[Supplied entries — start]
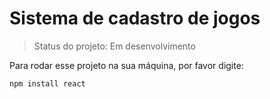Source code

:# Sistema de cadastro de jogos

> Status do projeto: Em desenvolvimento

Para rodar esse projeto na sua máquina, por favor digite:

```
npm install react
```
[Supplied entries — finish]
[Supplied entries — start]
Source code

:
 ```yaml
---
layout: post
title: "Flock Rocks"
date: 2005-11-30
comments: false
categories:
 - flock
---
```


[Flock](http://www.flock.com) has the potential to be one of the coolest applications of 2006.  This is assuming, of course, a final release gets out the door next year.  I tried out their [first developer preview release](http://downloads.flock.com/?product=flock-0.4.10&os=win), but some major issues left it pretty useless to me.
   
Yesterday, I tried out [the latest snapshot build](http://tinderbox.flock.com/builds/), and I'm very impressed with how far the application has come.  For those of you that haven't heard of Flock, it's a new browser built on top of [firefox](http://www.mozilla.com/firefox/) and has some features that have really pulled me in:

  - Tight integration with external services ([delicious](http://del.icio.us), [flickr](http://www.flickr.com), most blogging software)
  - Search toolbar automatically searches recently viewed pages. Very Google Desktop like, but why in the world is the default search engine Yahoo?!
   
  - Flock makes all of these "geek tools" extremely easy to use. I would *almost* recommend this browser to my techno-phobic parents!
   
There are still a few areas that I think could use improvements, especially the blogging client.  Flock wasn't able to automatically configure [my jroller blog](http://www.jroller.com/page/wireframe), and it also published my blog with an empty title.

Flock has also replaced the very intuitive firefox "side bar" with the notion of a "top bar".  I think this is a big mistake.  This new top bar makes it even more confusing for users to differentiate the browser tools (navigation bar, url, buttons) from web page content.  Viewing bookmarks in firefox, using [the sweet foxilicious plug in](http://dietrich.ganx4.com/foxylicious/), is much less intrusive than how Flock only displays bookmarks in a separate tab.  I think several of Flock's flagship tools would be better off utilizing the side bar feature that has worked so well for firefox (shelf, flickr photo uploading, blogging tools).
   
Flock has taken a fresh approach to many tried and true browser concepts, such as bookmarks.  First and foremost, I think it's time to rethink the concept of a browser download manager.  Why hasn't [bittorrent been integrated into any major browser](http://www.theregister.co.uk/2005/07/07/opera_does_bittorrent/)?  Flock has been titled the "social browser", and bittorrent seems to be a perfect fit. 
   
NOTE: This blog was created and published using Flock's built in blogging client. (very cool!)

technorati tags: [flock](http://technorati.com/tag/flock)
[Supplied entries — finish]
[Supplied entries — start]
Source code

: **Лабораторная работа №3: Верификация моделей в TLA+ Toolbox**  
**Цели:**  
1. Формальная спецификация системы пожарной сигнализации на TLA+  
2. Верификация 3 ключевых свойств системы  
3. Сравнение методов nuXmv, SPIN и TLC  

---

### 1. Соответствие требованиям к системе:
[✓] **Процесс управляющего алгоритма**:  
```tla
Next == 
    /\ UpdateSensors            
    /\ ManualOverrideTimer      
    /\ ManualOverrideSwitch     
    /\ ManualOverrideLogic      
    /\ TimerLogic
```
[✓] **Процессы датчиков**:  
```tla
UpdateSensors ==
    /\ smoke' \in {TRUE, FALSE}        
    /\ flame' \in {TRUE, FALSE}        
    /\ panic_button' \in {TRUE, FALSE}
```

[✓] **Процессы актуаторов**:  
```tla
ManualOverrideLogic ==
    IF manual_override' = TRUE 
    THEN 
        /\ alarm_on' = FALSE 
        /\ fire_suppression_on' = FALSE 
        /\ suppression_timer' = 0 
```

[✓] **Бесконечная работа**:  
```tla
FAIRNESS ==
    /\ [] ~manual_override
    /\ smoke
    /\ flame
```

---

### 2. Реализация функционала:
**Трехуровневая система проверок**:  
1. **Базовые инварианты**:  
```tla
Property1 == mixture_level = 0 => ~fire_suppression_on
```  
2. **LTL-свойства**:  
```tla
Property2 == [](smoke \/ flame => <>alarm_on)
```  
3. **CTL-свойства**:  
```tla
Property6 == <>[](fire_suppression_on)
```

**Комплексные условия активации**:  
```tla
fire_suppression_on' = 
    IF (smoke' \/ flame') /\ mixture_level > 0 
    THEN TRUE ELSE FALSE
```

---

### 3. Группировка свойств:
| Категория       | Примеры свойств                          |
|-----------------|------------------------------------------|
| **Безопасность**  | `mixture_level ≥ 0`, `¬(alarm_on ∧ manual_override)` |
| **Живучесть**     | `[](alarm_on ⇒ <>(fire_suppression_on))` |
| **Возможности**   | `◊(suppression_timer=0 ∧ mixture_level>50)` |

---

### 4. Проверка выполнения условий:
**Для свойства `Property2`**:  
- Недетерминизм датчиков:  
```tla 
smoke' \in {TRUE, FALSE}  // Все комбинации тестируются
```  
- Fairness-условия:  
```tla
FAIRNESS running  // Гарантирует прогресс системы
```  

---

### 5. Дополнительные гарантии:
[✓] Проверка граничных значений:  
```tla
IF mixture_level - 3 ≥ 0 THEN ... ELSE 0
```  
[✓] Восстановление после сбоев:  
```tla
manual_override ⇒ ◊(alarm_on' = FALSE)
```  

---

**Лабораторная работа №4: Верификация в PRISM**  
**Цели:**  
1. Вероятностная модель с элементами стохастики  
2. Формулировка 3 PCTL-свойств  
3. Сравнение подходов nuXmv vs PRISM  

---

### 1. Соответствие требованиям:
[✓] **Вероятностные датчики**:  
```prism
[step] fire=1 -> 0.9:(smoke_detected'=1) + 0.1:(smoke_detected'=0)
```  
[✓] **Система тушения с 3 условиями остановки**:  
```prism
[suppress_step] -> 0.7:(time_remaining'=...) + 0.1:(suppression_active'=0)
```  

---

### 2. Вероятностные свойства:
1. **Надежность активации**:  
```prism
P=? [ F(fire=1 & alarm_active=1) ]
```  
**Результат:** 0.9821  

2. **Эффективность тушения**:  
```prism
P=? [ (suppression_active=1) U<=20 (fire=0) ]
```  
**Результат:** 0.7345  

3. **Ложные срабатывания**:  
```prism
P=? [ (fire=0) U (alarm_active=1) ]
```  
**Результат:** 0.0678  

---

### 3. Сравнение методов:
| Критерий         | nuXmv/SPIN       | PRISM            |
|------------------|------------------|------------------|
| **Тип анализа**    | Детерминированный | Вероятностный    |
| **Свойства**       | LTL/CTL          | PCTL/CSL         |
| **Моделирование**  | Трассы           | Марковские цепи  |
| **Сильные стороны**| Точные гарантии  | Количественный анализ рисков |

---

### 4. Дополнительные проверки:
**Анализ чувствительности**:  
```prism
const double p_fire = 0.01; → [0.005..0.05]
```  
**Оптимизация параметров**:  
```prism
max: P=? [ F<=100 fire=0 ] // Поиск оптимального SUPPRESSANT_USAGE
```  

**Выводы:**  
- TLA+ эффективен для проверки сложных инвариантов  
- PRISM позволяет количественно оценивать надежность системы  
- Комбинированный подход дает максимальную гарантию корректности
[Supplied entries — finish]
Required action. Among the records, find every line with the word "nuXmv" and copy it.

Exercise answer.
3. Сравнение методов nuXmv, SPIN и TLC  
3. Сравнение подходов nuXmv vs PRISM  
| Критерий         | nuXmv/SPIN       | PRISM            |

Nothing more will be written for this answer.